In the years immediately after WW II governments in Western Europe became
alarmed at what appeared to be significant expansionist tendencies by the USSR.
Several events such as the coup in Czechoslovakia and the illegal blockade of Berlin spurred these countries towards a common policy of defense. In 1949 Belgium, France, Luxembourg,
the Netherlands and the United Kingdom, joined by USA and Canada, formed the North Atlantic Treaty Organization. As part of Canada's contribution to NATO, No. 1 Air Division was formed with its
headquarters in Metz, France. Initially equipped with F-86 Sabre jets, CF-100s were added to 1 Air Div a few years later. By 1956 there were two squadrons of Sabres (day interceptors)
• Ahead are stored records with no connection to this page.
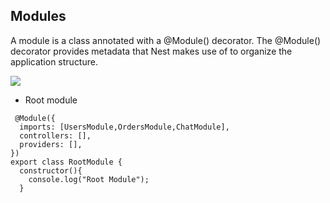 ## Modules
A module is a class annotated with a @Module() decorator. The @Module() decorator provides metadata that Nest makes use of to organize the application structure.

<img src="https://docs.nestjs.com/assets/Modules_1.png">

- Root module
```nestjs
 @Module({
  imports: [UsersModule,OrdersModule,ChatModule],
  controllers: [],
  providers: [],
})
export class RootModule {
  constructor(){
    console.log("Root Module");
  }
```
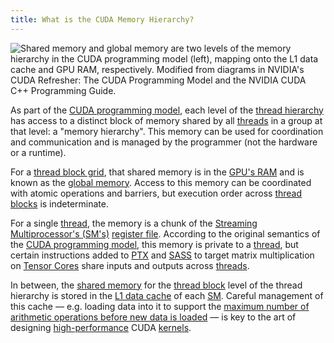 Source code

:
 ```yaml
---
title: What is the CUDA Memory Hierarchy?
---
```


![[Shared memory](/gpu-glossary/device-software/shared-memory) and [global memory](/gpu-glossary/device-software/global-memory) are two levels of the memory hierarchy in the [CUDA programming model](/gpu-glossary/device-software/cuda-programming-model) (left), mapping onto the [L1 data cache](/gpu-glossary/device-hardware/l1-data-cache) and [GPU RAM](/gpu-glossary/device-hardware/gpu-ram), respectively. Modified from diagrams in NVIDIA's [CUDA Refresher: The CUDA Programming Model](https://developer.nvidia.com/blog/cuda-refresher-cuda-programming-model/) and the NVIDIA [CUDA C++ Programming Guide](https://docs.nvidia.com/cuda/cuda-c-programming-guide/index.html#programming-model).](themed-image://cuda-programming-model.svg)

As part of the
[CUDA programming model](/gpu-glossary/device-software/cuda-programming-model),
each level of the
[thread hierarchy](/gpu-glossary/device-software/thread-hierarchy) has access to
a distinct block of memory shared by all
[threads](/gpu-glossary/device-software/thread) in a group at that level: a
"memory hierarchy". This memory can be used for coordination and communication
and is managed by the programmer (not the hardware or a runtime).

For a [thread block grid](/gpu-glossary/device-software/thread-block-grid), that
shared memory is in the [GPU's RAM](/gpu-glossary/device-hardware/gpu-ram) and
is known as the [global memory](/gpu-glossary/device-software/global-memory).
Access to this memory can be coordinated with atomic operations and barriers,
but execution order across
[thread blocks](/gpu-glossary/device-software/thread-block) is indeterminate.

For a single [thread](/gpu-glossary/device-software/thread), the memory is a
chunk of the
[Streaming Multiprocessor's (SM's)](/gpu-glossary/device-hardware/streaming-multiprocessor)
[register file](/gpu-glossary/device-hardware/register-file). According to the
original semantics of the
[CUDA programming model](/gpu-glossary/device-software/cuda-programming-model),
this memory is private to a [thread](/gpu-glossary/device-software/thread), but
certain instructions added to
[PTX](/gpu-glossary/device-software/parallel-thread-execution) and
[SASS](/gpu-glossary/device-software/streaming-assembler) to target matrix
multiplication on [Tensor Cores](/gpu-glossary/device-hardware/tensor-core)
share inputs and outputs across [threads](/gpu-glossary/device-software/thread).

In between, the [shared memory](/gpu-glossary/device-software/shared-memory) for
the [thread block](/gpu-glossary/device-software/thread-block) level of the
thread hierarchy is stored in the
[L1 data cache](/gpu-glossary/device-hardware/l1-data-cache) of each
[SM](/gpu-glossary/device-hardware/streaming-multiprocessor). Careful management
of this cache — e.g. loading data into it to support the
[maximum number of arithmetic operations before new data is loaded](/gpu-glossary/perf/arithmetic-intensity)
— is key to the art of designing [high-performance](/gpu-glossary/perf) CUDA
[kernels](/gpu-glossary/device-software/kernel).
and one squadron of CF-100s (all-weather interceptors) at each of Marville and Grostenquin in France, and Zweibrucken and Baden-Soellingen in Germany. These squadrons were
supported by various training, communication, and other units. A transport squadron provided support from Langar in England, and an air weapons unit was
established in Sardinia. As France reassessed her participation in NATO the two bases in France were closed, and as the F-86 and CF-100 became obsolete, they were replaced by the F-104.
Many members of the RCAF were killed while serving with NATO as part of 1 Air
Division. They, and a few members of other forces assigned to this division, were buried in the cemetery at Choloy, near Nancy. Buried in a separate section of the
same cemetery are dependents of RCAF personnel and other civilians serving with the RCAF who died while in Europe. Adjoining is a large cemetery for those of the
Commonwealth forces who gave their lives in WW II.
The cemetery is administered by the Commonwealth War Graves Commission.
This web site has been created so that the families and friends of those buried in Choloy who cannot visit the cemetery may pay at least a virtual visit to the graves.